Center of Human and Economic Development ITB Ahmad Dahlan Jakarta mendesak pemerintah menaikkan tarif cukai rokok pada 2025 demi kesehatan rakyat dan kekuatan fiskal negara.
BARISAN.CO – Menjelang perayaan 80 tahun kemerdekaan Indonesia, wacana mengenai arah pembangunan bangsa kembali mengemuka. Tema besar “Bersatu, Berdaulat, Rakyat Sejahtera, Indonesia Maju” menjadi pengingat penting bahwa kemandirian nasional tidak hanya ditopang oleh aspek politik, tetapi juga kesehatan masyarakat dan kekuatan fiskal negara.
Dalam konteks ini, Center of Human and Economic Development ITB Ahmad Dahlan Jakarta mendesak pemerintah agar menaikkan tarif cukai rokok secara signifikan pada tahun 2025.
Menurut lembaga ini, kebijakan tersebut akan menjadi langkah strategis untuk memperkuat fondasi kesehatan publik sekaligus menopang penerimaan negara.
Kenaikan cukai rokok dinilai sebagai kebijakan yang memberi manfaat ganda: mengurangi konsumsi rokok yang membahayakan kesehatan, serta meningkatkan penerimaan negara yang bisa dipakai untuk program sosial.
Data menunjukkan, penyakit tidak menular (PTM) seperti kanker, stroke, dan jantung yang erat kaitannya dengan kebiasaan merokok terus meningkat dan membebani negara. Bahkan, BPJS Kesehatan pernah mencatat defisit Rp25 triliun pada tahun 2019.
“Menaikkan cukai rokok bukan sekadar langkah fiskal, melainkan investasi kesehatan rakyat.

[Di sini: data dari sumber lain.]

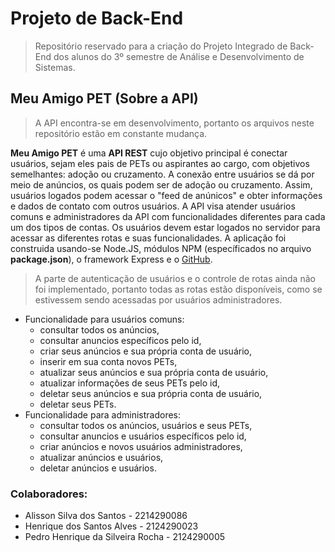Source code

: # Projeto de Back-End

> Repositório reservado para a criação do Projeto Integrado de Back-End dos alunos do 3º semestre de Análise e Desenvolvimento de Sistemas.

## Meu Amigo PET (Sobre a API)

> A API encontra-se em desenvolvimento, portanto os arquivos neste repositório estão em constante mudança.

**Meu Amigo PET** é uma **API REST** cujo objetivo principal é conectar usuários, sejam eles pais de PETs ou aspirantes ao cargo, com objetivos semelhantes: adoção ou cruzamento.
A conexão entre usuários se dá por meio de anúncios, os quais podem ser de adoção ou cruzamento. Assim, usuários logados podem acessar o "feed de anúnicos" e obter informações e dados de contato com outros usuários.
A API visa atender usuários comuns e administradores da API com funcionalidades diferentes para cada um dos tipos de contas.
Os usuários devem estar logados no servidor para acessar as diferentes rotas e suas funcionalidades.
A aplicação foi construida usando-se Node.JS, módulos NPM (específicados no arquivo **package.json**), o framework Express e o [GitHub](https://github.com/Alisson3366/projeto-de-back-end).

> A parte de autenticação de usuários e o controle de rotas ainda não foi implementado, portanto todas as rotas estão disponíveis, como se estivessem sendo acessadas por usuários administradores.

-   Funcionalidade para usuários comuns:
    -   consultar todos os anúncios,
    -   consultar anuncios específicos pelo id,
    -   criar seus anúncios e sua própria conta de usuário,
    -   inserir em sua conta novos PETs,
    -   atualizar seus anúncios e sua própria conta de usuário,
    -   atualizar informações de seus PETs pelo id,
    -   deletar seus anúncios e sua própria conta de usuário,
    -   deletar seus PETs.
-   Funcionalidade para administradores:
    -   consultar todos os anúncios, usuários e seus PETs,
    -   consultar anuncios e usuários específicos pelo id,
    -   criar anúncios e novos usuários administradores,
    -   atualizar anúncios e usuários,
    -   deletar anúncios e usuários.

### Colaboradores:

-   Alisson Silva dos Santos - 2214290086
-   Henrique dos Santos Alves - 2124290023
-   Pedro Henrique da Silveira Rocha - 2124290005
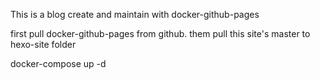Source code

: This is a blog create and maintain with docker-github-pages

first pull docker-github-pages from github. them pull this site's master to hexo-site folder

docker-compose up -d


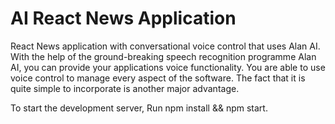 # AI React News Application
<p>React News application with conversational voice control that uses Alan AI. With the help of the ground-breaking speech recognition programme Alan AI, you can provide your applications voice functionality. You are able to use voice control to manage every aspect of the software. The fact that it is quite simple to incorporate is another major advantage.</p> 
To start the development server,
Run npm install && npm start.
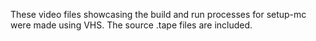These video files showcasing the build and run processes for setup-mc were made using VHS. The source .tape files are included.
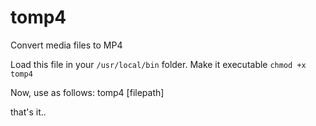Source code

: # tomp4
Convert media files to MP4

Load this file in your `/usr/local/bin` folder.
Make it executable `chmod +x tomp4`

Now, use as follows:
tomp4 [filepath]

that's it..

Harga rokok yang lebih tinggi terbukti efektif menurunkan konsumsi, khususnya di kalangan remaja dan kelompok berpenghasilan rendah,” ujar Roosita Meilani Dewi, Kepala Pusat Studi ITB Ahmad Dahlan Jakarta, dalam keterangan tertulis, Kamis (14/08/2025)
WHO juga mencatat, kenaikan harga rokok sebesar 10% dapat menurunkan konsumsi hingga 4-8%.
Dari sisi fiskal, cukai rokok memberikan kontribusi besar terhadap Anggaran Pendapatan dan Belanja Negara (APBN).
Penerimaan dari cukai tembakau mencapai puncak Rp218,6 triliun pada 2022, sempat turun di 2023, lalu kembali meningkat pada 2024.
Menurut Roosita, angka tersebut menunjukkan betapa vitalnya cukai rokok dalam menopang belanja negara, khususnya untuk kesehatan.
“Dana yang terkumpul bisa digunakan kembali untuk membiayai Jaminan Kesehatan Nasional (JKN) maupun kampanye anti-rokok. Jadi ada siklus positif untuk masyarakat,” tegasnya.
Produksi rokok di Indonesia juga menunjukkan tren menurun. Dari 341,73 miliar batang pada 2016, turun menjadi 317,43 miliar batang pada 2024. Penurunan signifikan terjadi pada 2020 sebesar -9,7%, bertepatan dengan pandemi COVID-19.
Kendati tarif cukai sempat melonjak 23% pada 2020, dalam beberapa tahun terakhir kenaikan hanya berkisar 10-12%. “Kalau ingin target kesehatan dan fiskal tercapai, pemerintah harus berani lebih agresif,” tambah Roosita.